Media player eager to reach out to businesses, large and small
Media giant YouTube is working with the North West creative industry to showcase how its video-sharing technology can grow businesses, large or small.
The US group joined with Liverpool-based digital champion Creative Kitchen, a not-for-profit support group, last night (August 13) for the first business-themed presentation of its type in the UK.
Staged in workspace provider Avenue HQ’s Liverpool offices in the St Paul’s Square business district, it drew 50 guests, from start-up entrepreneurs to retail discount giant Matalan, who were eager to learn how they could use YouTube to promote their brands and businesses.
Lucy Banks, YouTube head of content for brands, Europe, Middle East and Africa, said the inaugural event was a forum for ideas and how to engage with companies.
She said Liverpool was the ideal city to launch the initiative: “This is the first business-themed presentation we are doing. We chose here because there is a lot of strong creative ideas and businesses in the North West.”
Lucy described YouTube as “a positively disruptive platform” for businesses to exploit.
“All you need is a phone, an internet connection and an idea.”
And she insisted the medium can fit both small and large businesses, contrasting the likes of Matalan and sportswear brand Adidas with individual YouTube creators, such as Andy Castell and Lucy Wood, both from Liverpool, who were part of a live panel.

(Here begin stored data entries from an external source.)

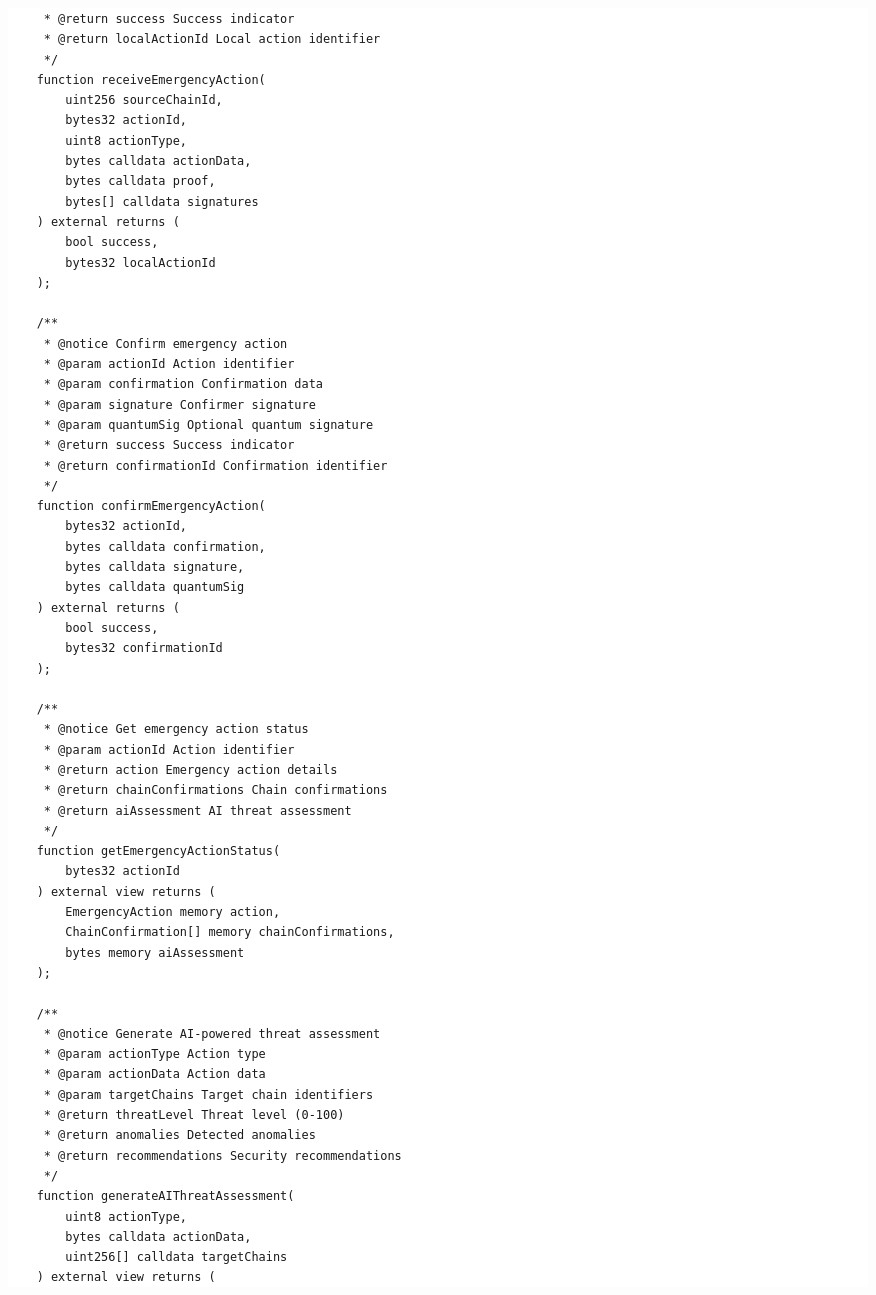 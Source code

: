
 ```solidity
     * @return success Success indicator
     * @return localActionId Local action identifier
     */
    function receiveEmergencyAction(
        uint256 sourceChainId,
        bytes32 actionId,
        uint8 actionType,
        bytes calldata actionData,
        bytes calldata proof,
        bytes[] calldata signatures
    ) external returns (
        bool success,
        bytes32 localActionId
    );

    /**
     * @notice Confirm emergency action
     * @param actionId Action identifier
     * @param confirmation Confirmation data
     * @param signature Confirmer signature
     * @param quantumSig Optional quantum signature
     * @return success Success indicator
     * @return confirmationId Confirmation identifier
     */
    function confirmEmergencyAction(
        bytes32 actionId,
        bytes calldata confirmation,
        bytes calldata signature,
        bytes calldata quantumSig
    ) external returns (
        bool success,
        bytes32 confirmationId
    );

    /**
     * @notice Get emergency action status
     * @param actionId Action identifier
     * @return action Emergency action details
     * @return chainConfirmations Chain confirmations
     * @return aiAssessment AI threat assessment
     */
    function getEmergencyActionStatus(
        bytes32 actionId
    ) external view returns (
        EmergencyAction memory action,
        ChainConfirmation[] memory chainConfirmations,
        bytes memory aiAssessment
    );

    /**
     * @notice Generate AI-powered threat assessment
     * @param actionType Action type
     * @param actionData Action data
     * @param targetChains Target chain identifiers
     * @return threatLevel Threat level (0-100)
     * @return anomalies Detected anomalies
     * @return recommendations Security recommendations
     */
    function generateAIThreatAssessment(
        uint8 actionType,
        bytes calldata actionData,
        uint256[] calldata targetChains
    ) external view returns (
```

Andy, known as AJ3, boasts 1.45 million subscribers, and is a FIFA Creator who posts his animated and entertaining pack openings and FIFA battles against the biggest members of the community, while Lucy (181,297 subscribers) comments on the fashion industry from the point of view of “in between size girls” and on body image and self-confidence.
Lucy Banks said they are great examples of creating a very engaged community around a business.
“YouTube is a completely level playing field. If you are starting up as a brand you probably have more of a chance than the established business brands, because what works on YouTube is when someone is passionate about what they do.”
She added: “New businesses come through who aren’t following the rules. People don’t care if it is a big enormous brand or not.”
But she said this can work for established businesses, too: “Adidas now thinks of digital platforms, not traditional media.”
Recent figures show that YouTube heads the media pack, including the BBC, in ‘watch time’ for its video content.
The channel averages one hour and four minutes watch time per day for the 18-34-year-old age group, and 34 minutes per day for over-18s. Lucy said: “That’s an enormous amount of users.”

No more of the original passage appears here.